10月にファッションデザイナーの高田賢三さんが旅立たれた。なんと、コロナで亡くなってしまった。とても残念なことだ。

ケンゾーと言えば、パリにおいてファッションで大成功を収めた最初の日本人だろう。日本人ファッションデザイナーの先達。1965年にパリに渡り、1970年には独立して自分の店を構え、日本人として初めてパリでファッション・ショーを開催・・・・KENZOは瞬く間にパリから世界のブランドへと成長した。70年代から80年代前半くらいが最も輝いていた時期ではないかと思う。

今のように情報がたくさんない時代だったが、雑誌で見るKENZOは素敵だった。印象的だったのはフォークロア(民族調)やビッグシルエット、体にフィットしないゆったりしたシルエットが斬新だった。柄×柄の重ね着、花柄など綺麗で見ていてとても幸せな気持ちになる。パリでは「色の魔術師」「木綿の詩人」などと絶賛されていた。ショーの最後に花柄の服を着たモデルたちに囲まれている様子は、花束に囲まれているよう。いつもニコニコ笑顔なのも印象的だった。

憧れのブランドではあったが、もちろん手が出るはずもなくライセンス物のマフラーを持っていたくらい(泣)

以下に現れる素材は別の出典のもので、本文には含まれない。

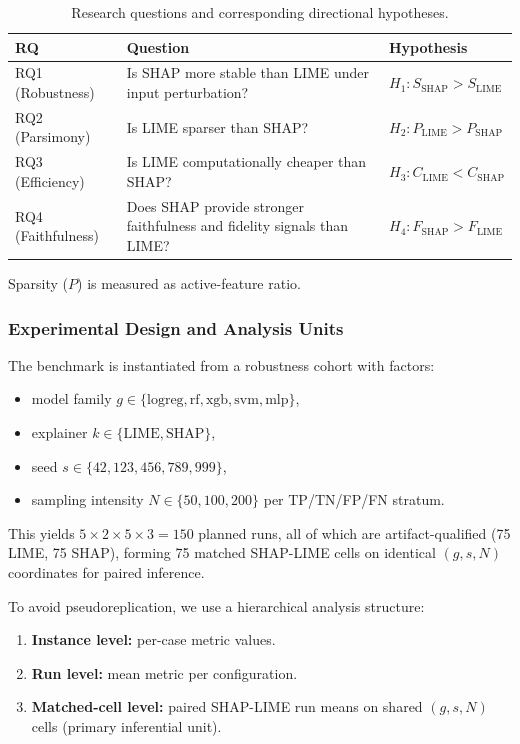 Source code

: \documentclass[10pt,a4paper,twoside]{article}
\begin{document}
\begin{table}[h]
\centering
\caption{Research questions and corresponding directional hypotheses.}
\label{tab:rqs}
\begin{tabularx}{\linewidth}{p{2.1cm} X l}
\toprule
\textbf{RQ} & \textbf{Question} & \textbf{Hypothesis} \\
\midrule
RQ1 (Robustness) & Is SHAP more stable than LIME under input perturbation? & $H_1: S_{\mathrm{SHAP}} > S_{\mathrm{LIME}}$ \\
RQ2 (Parsimony) & Is LIME sparser than SHAP? & $H_2: P_{\mathrm{LIME}} > P_{\mathrm{SHAP}}$ \\
RQ3 (Efficiency) & Is LIME computationally cheaper than SHAP? & $H_3: C_{\mathrm{LIME}} < C_{\mathrm{SHAP}}$ \\
RQ4 (Faithfulness) & Does SHAP provide stronger faithfulness and fidelity signals than LIME? & $H_4: F_{\mathrm{SHAP}} > F_{\mathrm{LIME}}$ \\
\bottomrule
\end{tabularx}
\end{table}
Sparsity ($P$) is measured as active-feature ratio.

\subsubsection{Experimental Design and Analysis Units}
\label{sec:design}

The benchmark is instantiated from a robustness cohort with factors:
\begin{itemize}[leftmargin=*]
\item model family $g \in \{\mathrm{logreg}, \mathrm{rf}, \mathrm{xgb},
\mathrm{svm}, \mathrm{mlp}\}$,
\item explainer $k \in \{\mathrm{LIME}, \mathrm{SHAP}\}$,
\item seed $s \in \{42, 123, 456, 789, 999\}$,
\item sampling intensity $N \in \{50, 100, 200\}$ per TP/TN/FP/FN stratum.
\end{itemize}

This yields $5 \times 2 \times 5 \times 3 = 150$ planned runs, all of
which are artifact-qualified (75 LIME, 75 SHAP), forming 75 matched
SHAP-LIME cells on identical $(g, s, N)$ coordinates for paired inference.

To avoid pseudoreplication, we use a hierarchical analysis structure:
\begin{enumerate}[leftmargin=*]
\item \textbf{Instance level:} per-case metric values.
\item \textbf{Run level:} mean metric per configuration.
\item \textbf{Matched-cell level:} paired SHAP-LIME run means on shared
$(g, s, N)$ cells (primary inferential unit).
\end{enumerate}
\end{document}
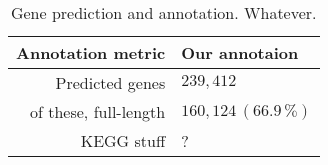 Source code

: \documentclass{bmcart}
\begin{document}
\begin{backmatter}
\begin{table}[h!]
\caption{Gene prediction and annotation. Whatever.}
\begin{tabular}{rl}
\hline
Annotation metric & Our annotaion\\
\hline
Predicted genes & $239,412$\\
of these, full-length & $160,124\,(66.9\,\%)$\\
KEGG stuff & ?\\
\hline
\end{tabular}
\label{tGenes}
\end{table}


%


\end{backmatter}
\newpage
\listoftodos
\end{document}

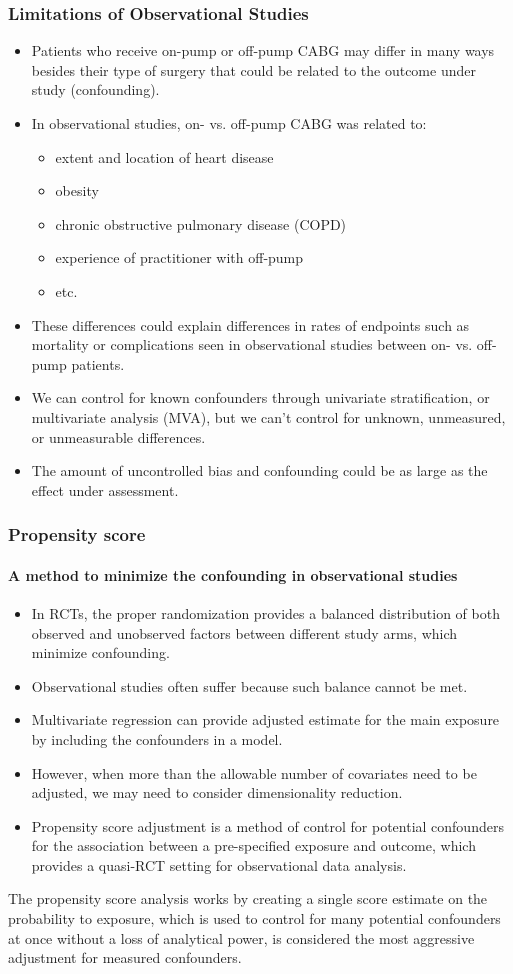 \documentclass[table,10pt]{beamer}
\begin{document}
\begin{CJK*}{UTF8}{gbsn}
\begin{frame}[t]
\frametitle{Limitations of Observational Studies}
\begin{itemize}
	\item Patients who receive on-pump or off-pump CABG may differ in many ways 
		besides their type of surgery that could be related to the outcome under 
		study (confounding).
	\item In observational studies, on- vs. off-pump CABG was related to:
	\begin{itemize}
		\item extent and location of heart disease
		\item obesity
		\item chronic obstructive pulmonary disease (COPD)
		\item experience of practitioner with off-pump
		\item etc.
	\end{itemize}
	\item These differences could explain differences in rates of endpoints such 
		as mortality or complications seen in observational studies between on- vs. 
		off-pump patients.
	\item We can control for known confounders through univariate stratification, 
		or multivariate analysis (MVA), but we can't control for unknown, unmeasured, 
		or unmeasurable differences.
	\item The amount of uncontrolled bias and confounding could be as large as the 
		effect under assessment.
\end{itemize}
\end{frame}


\begin{frame}[t]
\frametitle{Propensity score}
\framesubtitle{A method to minimize the confounding in observational studies}
\begin{itemize}
	\item In RCTs, the proper randomization provides a \alert{balanced distribution} of both observed 
		and unobserved factors between different study arms, which \alert{minimize confounding}.
	\item Observational studies often suffer because such balance cannot be met.
	\item Multivariate regression can provide adjusted estimate for the main exposure by 
		including the confounders in a model.
	\item However, when more than the allowable number of covariates need to be adjusted, we 
		may need to consider dimensionality reduction.
	\item Propensity score adjustment is a method of control for potential confounders for the 
		association between a pre-specified exposure and outcome, which provides a \alert{
		quasi-RCT} setting for observational data analysis. 
\end{itemize}
The propensity score analysis works by creating a single score estimate on the probability to 
exposure, which is used to control for many potential confounders at once without a loss of 
analytical power, is considered the most aggressive adjustment for measured confounders.
\end{frame}



\end{CJK*}
\end{document}
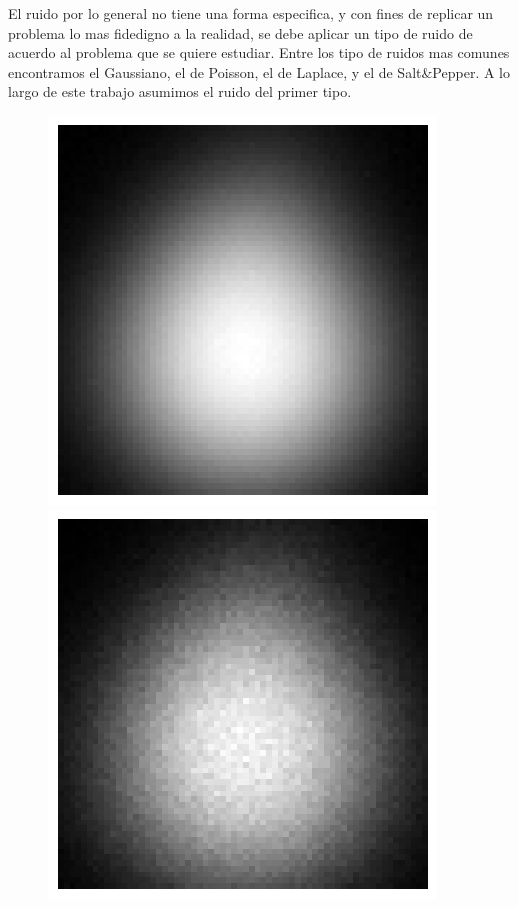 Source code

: \documentclass[12pt, oneside]{book}
\begin{document}
	El ruido por lo general no tiene una forma especifica, y con fines de replicar un problema lo mas fidedigno a la realidad, se debe aplicar un tipo de ruido de acuerdo al problema que se quiere estudiar. Entre los tipo de ruidos mas comunes encontramos el Gaussiano, el de Poisson, el de Laplace, y el de Salt\&Pepper. A lo largo de este trabajo asumimos el ruido del primer tipo. 
	
	\begin{figure}[H]
		\centering
		\includegraphics[scale=0.3]{Imagenes/mate_Gauss.png}
		\includegraphics[scale=0.3]{Imagenes/mate_Poisson.png}

\end{figure}
\end{document}
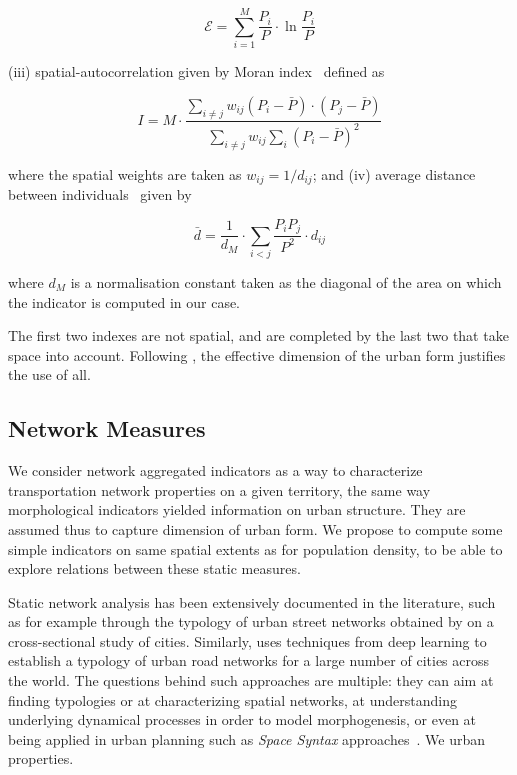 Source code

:\begin{equation}
\mathcal{E} = \sum_{i=1}^{M}\frac{P_i}{P}\cdot \ln{\frac{P_i}{P}}
\end{equation}
 
(iii) spatial-autocorrelation given by Moran index~\citep{tsai2005quantifying} defined as

\begin{equation}
I = M \cdot \frac{\sum_{i\neq j} w_{ij} \left(P_i - \bar{P}\right)\cdot\left(P_j - \bar{P}\right)}{\sum_{i\neq j} w_{ij} \sum_{i}{\left( P_i - \bar{P}\right)}^2}
\end{equation}

where the spatial weights are taken as $w_{ij} = 1/d_{ij}$; and (iv) average distance between individuals~\citep{le2009quantifier} given by

\begin{equation}
\bar{d} = \frac{1}{d_M}\cdot \sum_{i<j} \frac{P_i P_j}{P^2} \cdot d_{ij}
\end{equation}

where $d_M$ is a normalisation constant taken as the diagonal of the area on which the indicator is computed in our case.

The first two indexes are not spatial, and are completed by the last two that take space into account. Following \cite{Schwarz201029}, the effective dimension of the urban form justifies the use of all.


\subsection{Network Measures}


We consider network aggregated indicators as a way to characterize transportation network properties on a given territory, the same way morphological indicators yielded information on urban structure. They are assumed thus to capture  dimension of urban form. We propose to compute some simple indicators on same spatial extents as for population density, to be able to explore relations between these static measures.

Static network analysis has been extensively documented in the literature, such as for example through the typology of urban street networks obtained by \cite{louf2014typology} on a cross-sectional study of cities. Similarly, \cite{2017arXiv170902939M} uses techniques from deep learning to establish a typology of urban road networks for a large number of cities across the world. The questions behind such approaches are multiple: they can aim at finding typologies or at characterizing spatial networks, at understanding underlying dynamical processes in order to model morphogenesis, or even at being applied in urban planning such as \emph{Space Syntax} approaches~\citep{hillier1989social}. We  urban  properties.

その後、ブランドは巨大になっていきビジネスも大きくなったようだが、一方80年代後半から90年代頃になるとファッションはボディコンシャスな物が出てきたり、様変わりしていく。この時期、賢三さんは内心かなり焦ったそうである。賢三さんはクリエーションには長けていたが、経営など数字は得意ではなく、ビジネス面は人に任せていたようだが、結果それが買収されたり自己破産などにつながっていく。決して順風満帆というわけではなく、山あり谷ありの人生だった。

どんな状況でも常に前向きでニコニコ明るい印象の賢三さん。「夢の回想録」という自伝が出ています。今年、新たな事業展開も始めたところだったそうで・・まさかこのような展開になるとはご本人が一番驚いているのかもしれません。まだまだ活躍していただきたかったです。ご冥福をお祈りいたします。